I just blushed. “Don’t ask. Just—can you? It’ll take a few more shifts to heal but this is much quicker.” I tossed my robes over my shoulder, and unbuttoned a handful of buttons on my blouse, shifting it to the side to expose the bruises on my shoulder.
He lifted a brow. “Ah. Right.” He scratched the back of his neck, trying to appear nonchalant about it, but I knew what he was thinking. “I’d ask if someone hurt you, but I am pretty sure I know what happened,” he said uncomfortably, looking between Maxxus and I. He held out his hands and I grasped them. Like before, when he helped heal me on the Lake Superior shoreline, his hands glowed with light magic as I pulled my spirit magic from inside. The warmth from his touch spread through my arms, shoulders and back, feeling like summer sunshine. After a moment, he released his grasp. “Better?” he asked.

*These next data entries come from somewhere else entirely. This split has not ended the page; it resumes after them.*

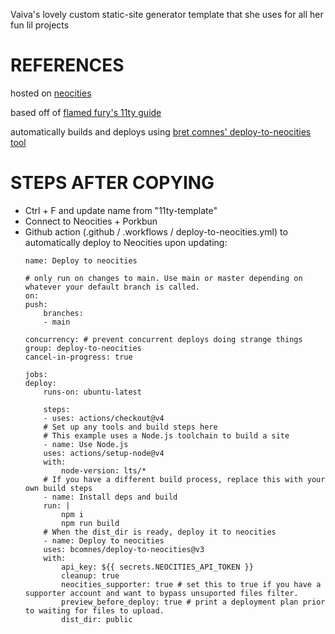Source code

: Vaiva's lovely custom static-site generator template that she uses for all her fun lil projects

# REFERENCES
hosted on [neocities](https://neocities.org/)

based off of [flamed fury's 11ty guide](https://flamedfury.com/guides/11ty-homepage-neocities/)

automatically builds and deploys using [bret comnes' deploy-to-neocities tool](https://github.com/bcomnes/deploy-to-neocities)

# STEPS AFTER COPYING
* Ctrl + F and update name from "11ty-template"
* Connect to Neocities + Porkbun
* Github action (.github / .workflows / deploy-to-neocities.yml) to automatically deploy to Neocities upon updating:
    ```
    name: Deploy to neocities

    # only run on changes to main. Use main or master depending on whatever your default branch is called.
    on:
    push:
        branches:
        - main

    concurrency: # prevent concurrent deploys doing strange things
    group: deploy-to-neocities
    cancel-in-progress: true

    jobs:
    deploy:
        runs-on: ubuntu-latest

        steps:
        - uses: actions/checkout@v4
        # Set up any tools and build steps here
        # This example uses a Node.js toolchain to build a site
        - name: Use Node.js
        uses: actions/setup-node@v4
        with:
            node-version: lts/*
        # If you have a different build process, replace this with your own build steps
        - name: Install deps and build
        run: |
            npm i
            npm run build
        # When the dist_dir is ready, deploy it to neocities
        - name: Deploy to neocities
        uses: bcomnes/deploy-to-neocities@v3
        with:
            api_key: ${{ secrets.NEOCITIES_API_TOKEN }}
            cleanup: true
            neocities_supporter: true # set this to true if you have a supporter account and want to bypass unsuported files filter.
            preview_before_deploy: true # print a deployment plan prior to waiting for files to upload.
            dist_dir: public
    ```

I shifted my shoulders and stretched my arms. No soreness remained. I beamed at him thankfully. “Oh, much better thank you!” I buttoned my blouse back up, feeling rejuvenated.
“Good.” He stood awkwardly but offered me a friendly grin. “Shall we?” He motioned for me to lead the way.
“Let’s go.”
“Go easier on her next time, eh?” Daniel quipped from behind us.
Maxxus growled, and gave the seer a playful shove. “Perhaps it’s her that should go easier on me.” He looked at me jokingly and I shook my head.
“Ass…” I said, rolling my eyes.
Maxxus chuckled the entire way, as we walked to the gardens.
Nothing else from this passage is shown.